**What is expected**
Would you count the lines of the listing that carry the word "Shuang"? Give only the resulting number.

Given data section start

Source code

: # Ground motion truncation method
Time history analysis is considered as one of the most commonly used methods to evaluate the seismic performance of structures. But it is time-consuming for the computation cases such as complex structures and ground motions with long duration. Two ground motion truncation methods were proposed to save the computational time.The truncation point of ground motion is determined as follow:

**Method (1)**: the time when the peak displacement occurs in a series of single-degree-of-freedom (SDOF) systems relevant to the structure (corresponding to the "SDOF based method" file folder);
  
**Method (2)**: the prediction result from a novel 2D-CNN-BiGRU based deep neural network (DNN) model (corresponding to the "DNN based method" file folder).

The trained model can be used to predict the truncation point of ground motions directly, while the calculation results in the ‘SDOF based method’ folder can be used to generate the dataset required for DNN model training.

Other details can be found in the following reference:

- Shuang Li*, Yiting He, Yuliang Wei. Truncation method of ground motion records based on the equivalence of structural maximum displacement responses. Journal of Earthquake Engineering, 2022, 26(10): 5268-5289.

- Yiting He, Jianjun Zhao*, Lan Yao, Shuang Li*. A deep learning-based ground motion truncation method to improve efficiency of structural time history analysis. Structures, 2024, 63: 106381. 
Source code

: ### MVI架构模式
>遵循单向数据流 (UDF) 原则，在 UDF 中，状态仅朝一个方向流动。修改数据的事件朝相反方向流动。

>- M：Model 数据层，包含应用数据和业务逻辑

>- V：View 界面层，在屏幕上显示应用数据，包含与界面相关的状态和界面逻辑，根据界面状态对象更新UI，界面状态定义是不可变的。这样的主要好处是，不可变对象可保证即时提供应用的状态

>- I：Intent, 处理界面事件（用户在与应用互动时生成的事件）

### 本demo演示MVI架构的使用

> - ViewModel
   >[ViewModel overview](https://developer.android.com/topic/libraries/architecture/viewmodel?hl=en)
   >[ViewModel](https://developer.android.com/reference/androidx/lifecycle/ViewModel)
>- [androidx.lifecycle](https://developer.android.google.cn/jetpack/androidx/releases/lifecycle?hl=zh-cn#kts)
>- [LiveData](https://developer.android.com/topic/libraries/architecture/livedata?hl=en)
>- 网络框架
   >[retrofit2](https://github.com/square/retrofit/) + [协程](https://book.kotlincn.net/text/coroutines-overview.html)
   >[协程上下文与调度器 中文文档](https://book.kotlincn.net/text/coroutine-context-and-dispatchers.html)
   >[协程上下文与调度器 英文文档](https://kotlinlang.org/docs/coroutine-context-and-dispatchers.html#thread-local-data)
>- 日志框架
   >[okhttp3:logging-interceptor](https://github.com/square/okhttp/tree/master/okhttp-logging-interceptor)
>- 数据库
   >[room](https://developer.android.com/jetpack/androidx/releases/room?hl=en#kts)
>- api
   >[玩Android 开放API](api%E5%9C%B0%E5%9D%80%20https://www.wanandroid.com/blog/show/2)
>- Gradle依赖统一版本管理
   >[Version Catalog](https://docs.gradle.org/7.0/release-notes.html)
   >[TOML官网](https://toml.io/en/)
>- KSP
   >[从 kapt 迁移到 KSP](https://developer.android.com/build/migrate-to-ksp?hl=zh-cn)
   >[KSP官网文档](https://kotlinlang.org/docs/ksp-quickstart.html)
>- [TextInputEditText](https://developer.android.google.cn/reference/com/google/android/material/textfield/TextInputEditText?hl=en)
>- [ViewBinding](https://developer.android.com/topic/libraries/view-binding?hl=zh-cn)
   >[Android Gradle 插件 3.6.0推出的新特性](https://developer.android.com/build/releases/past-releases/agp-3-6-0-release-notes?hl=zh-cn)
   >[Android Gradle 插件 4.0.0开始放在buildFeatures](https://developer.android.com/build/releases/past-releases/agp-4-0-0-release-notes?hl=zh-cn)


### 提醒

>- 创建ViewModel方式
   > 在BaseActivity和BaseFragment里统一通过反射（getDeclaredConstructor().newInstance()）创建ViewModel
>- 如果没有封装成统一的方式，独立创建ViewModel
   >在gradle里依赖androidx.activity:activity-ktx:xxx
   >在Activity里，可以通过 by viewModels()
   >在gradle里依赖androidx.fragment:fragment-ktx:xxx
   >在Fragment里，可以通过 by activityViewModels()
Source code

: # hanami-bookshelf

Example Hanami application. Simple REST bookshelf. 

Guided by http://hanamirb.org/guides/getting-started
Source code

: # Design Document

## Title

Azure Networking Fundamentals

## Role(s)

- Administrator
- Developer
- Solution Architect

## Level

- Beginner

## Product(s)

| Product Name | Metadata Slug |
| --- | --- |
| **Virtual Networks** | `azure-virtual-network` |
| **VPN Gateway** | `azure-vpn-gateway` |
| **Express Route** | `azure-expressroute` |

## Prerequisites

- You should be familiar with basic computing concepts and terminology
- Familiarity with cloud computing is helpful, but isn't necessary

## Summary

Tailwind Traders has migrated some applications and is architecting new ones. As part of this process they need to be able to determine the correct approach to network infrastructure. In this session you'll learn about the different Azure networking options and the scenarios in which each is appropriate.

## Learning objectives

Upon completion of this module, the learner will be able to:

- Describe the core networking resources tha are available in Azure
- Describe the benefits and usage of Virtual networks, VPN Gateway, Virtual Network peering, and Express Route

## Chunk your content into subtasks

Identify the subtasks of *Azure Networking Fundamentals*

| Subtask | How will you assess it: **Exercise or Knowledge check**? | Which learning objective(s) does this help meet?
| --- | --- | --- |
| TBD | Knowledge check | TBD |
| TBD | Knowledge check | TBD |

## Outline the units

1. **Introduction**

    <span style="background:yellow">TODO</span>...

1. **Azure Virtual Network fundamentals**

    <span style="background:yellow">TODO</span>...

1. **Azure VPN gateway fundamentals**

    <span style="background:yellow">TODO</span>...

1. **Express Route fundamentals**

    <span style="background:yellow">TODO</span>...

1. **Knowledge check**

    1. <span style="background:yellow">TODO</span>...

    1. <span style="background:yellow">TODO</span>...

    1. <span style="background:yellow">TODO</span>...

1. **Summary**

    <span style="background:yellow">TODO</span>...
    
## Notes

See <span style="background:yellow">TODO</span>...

Given data section end

**Task answer**
2